Aim of the exercise » Find how many lines of the following entries contain "begin". Reply with the number alone.

Start of Supplied data

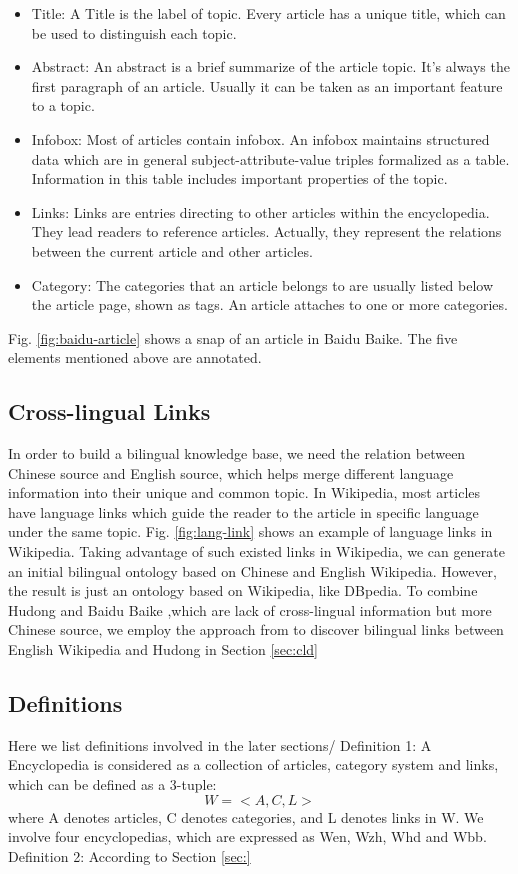 \documentclass[runningheads,a4paper]{llncs}
\begin{document}
\begin{itemize}
  \item Title: A Title is the label of topic. Every article has a unique title, which can be used to distinguish each topic.
  \item Abstract: An abstract is a brief summarize of the article topic. It's always the first paragraph of an article. Usually it can be taken as an important feature to a topic. 
  \item Infobox: Most of articles contain infobox. An infobox maintains structured data which are in general subject-attribute-value triples formalized as a table. Information in this table includes important properties of the topic.
  \item Links: Links are entries directing to other articles within the encyclopedia. They lead readers to reference articles. Actually, they represent the relations between the current article and other articles.
  \item Category: The categories that an article belongs to are usually listed below the article page, shown as tags. An article attaches to one or more categories.
\end{itemize}
Fig. \ref{fig:baidu-article} shows a snap of an article in Baidu Baike. The five elements mentioned above are annotated.
\subsection{Cross-lingual Links}
In order to build a bilingual knowledge base, we need the relation between Chinese source and English source, which helps merge different language information into their unique and common topic. In Wikipedia, most articles have language links which guide the reader to the article in specific language under the same topic. Fig. \ref{fig:lang-link} shows an example of language links in Wikipedia. Taking advantage of such existed links in Wikipedia, we can generate an initial bilingual ontology based on Chinese and English Wikipedia. However, the result is just an ontology based on Wikipedia, like DBpedia. To combine Hudong and Baidu Baike ,which are lack of cross-lingual information but more Chinese source, we employ the approach from \cite{} to discover bilingual links between English Wikipedia and Hudong in Section \ref{sec:cld}  

\subsection{Definitions}
Here we list definitions involved in the later sections/
Definition 1: A Encyclopedia is considered as a collection of articles, category system and links, which can be defined as a 3-tuple:
\begin{equation}
W = <A,C,L>
\end{equation} 
where A denotes articles, C denotes categories, and L denotes links in W.
We involve four encyclopedias, which are expressed as Wen, Wzh, Whd and Wbb.
Definition 2: According to Section \ref {sec:} 
\end{document}
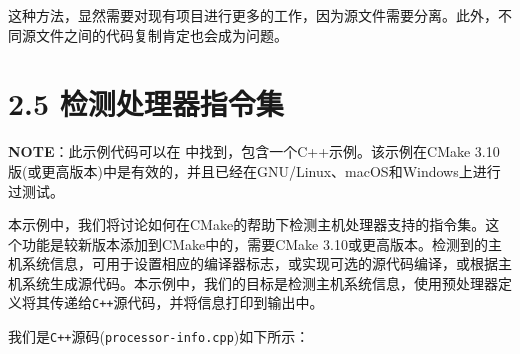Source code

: 这种方法，显然需要对现有项目进行更多的工作，因为源文件需要分离。此外，不同源文件之间的代码复制肯定也会成为问题。


\section{2.5 检测处理器指令集}

\begin{myInfoBox}
\textbf{NOTE}：此示例代码可以在  中找到，包含一个C++示例。该示例在CMake 3.10版(或更高版本)中是有效的，并且已经在GNU/Linux、macOS和Windows上进行过测试。
\end{myInfoBox}

本示例中，我们将讨论如何在CMake的帮助下检测主机处理器支持的指令集。这个功能是较新版本添加到CMake中的，需要CMake 3.10或更高版本。检测到的主机系统信息，可用于设置相应的编译器标志，或实现可选的源代码编译，或根据主机系统生成源代码。本示例中，我们的目标是检测主机系统信息，使用预处理器定义将其传递给\texttt{C++}源代码，并将信息打印到输出中。


我们是\texttt{C++}源码(\texttt{processor-info.cpp})如下所示：

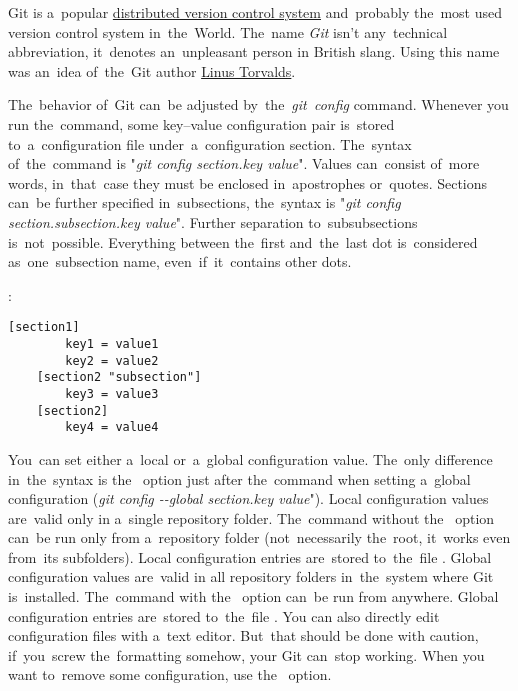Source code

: \label{git}
Git is a~popular \hyperref[distributedversioncontrolsystem]{distributed version control system} and~probably the~most used version control system in~the~World. The~name \textit{Git} isn't any~technical abbreviation, it~denotes an~unpleasant person in British slang. Using this name was an~idea of~the~Git author \href{https://en.wikipedia.org/wiki/Linus_Torvalds}{Linus Torvalds}.

\label{gitconfig}
The~behavior of~Git can~be adjusted by~the~\textit{git~config} command. Whenever you run the~command, some key--value configuration pair is~stored to~a~configuration file under~a~configuration section. The~syntax of~the~command is "\textit{git config section.key value}". Values can~consist of~more words, in~that~case they must be enclosed in~apostrophes or~quotes. Sections can~be further specified in~subsections, the~syntax is "\textit{git config section.subsection.key value}". Further separation to~subsubsections is~not~possible. Everything between the~first and~the~last dot is~considered as~one~subsection name, even~if~it~contains other dots.

:
\begin{lstlisting}[frame=no]
    [section1]
        key1 = value1
        key2 = value2
    [section2 "subsection"]
        key3 = value3
    [section2]
        key4 = value4
\end{lstlisting}
\newline

\enlargethispage{-8mm}
\noindent  You~can set either a~local or~a~global configuration value. The~only difference in~the~syntax is the~ option just after the~command when setting a~global configuration (\textit{git config \mbox{-{}-global} section.key value}"). Local configuration values are~valid only in a~single repository folder. The~command without the~ option can~be run only from a~repository folder (not~necessarily the~root, it~works even from~its subfolders). Local configuration entries are~stored to~the~file . Global configuration values are~valid in all repository folders in~the~system where Git is~installed. The~command with the~ option can~be run from anywhere. Global configuration entries are~stored to~the~file . You can also directly edit configuration files with a~text editor. But~that should be done with caution, if~you~screw the~formatting somehow, your Git can~stop working. When you want to~remove some configuration, use the~ option.

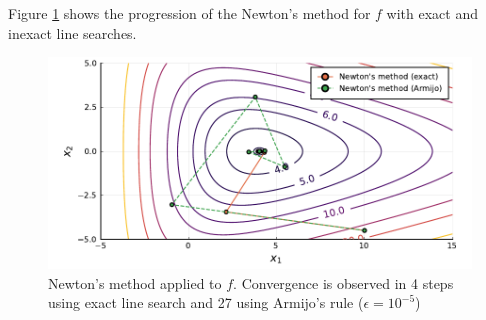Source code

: Figure \ref{fig:newton} shows the progression of the Newton's method for $f$ with exact and inexact line searches.

\begin{figure}[H]
\includegraphics[width=\textwidth]{part_2/chapter_5/figures/newton.pdf}	
\caption{Newton's method applied to $f$. Convergence is observed in 4 steps using exact line search and 27 using Armijo's rule ($\epsilon = 10^{-5}$)} \label{fig:newton}
\end{figure}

End of Supplied data

Task solution » 6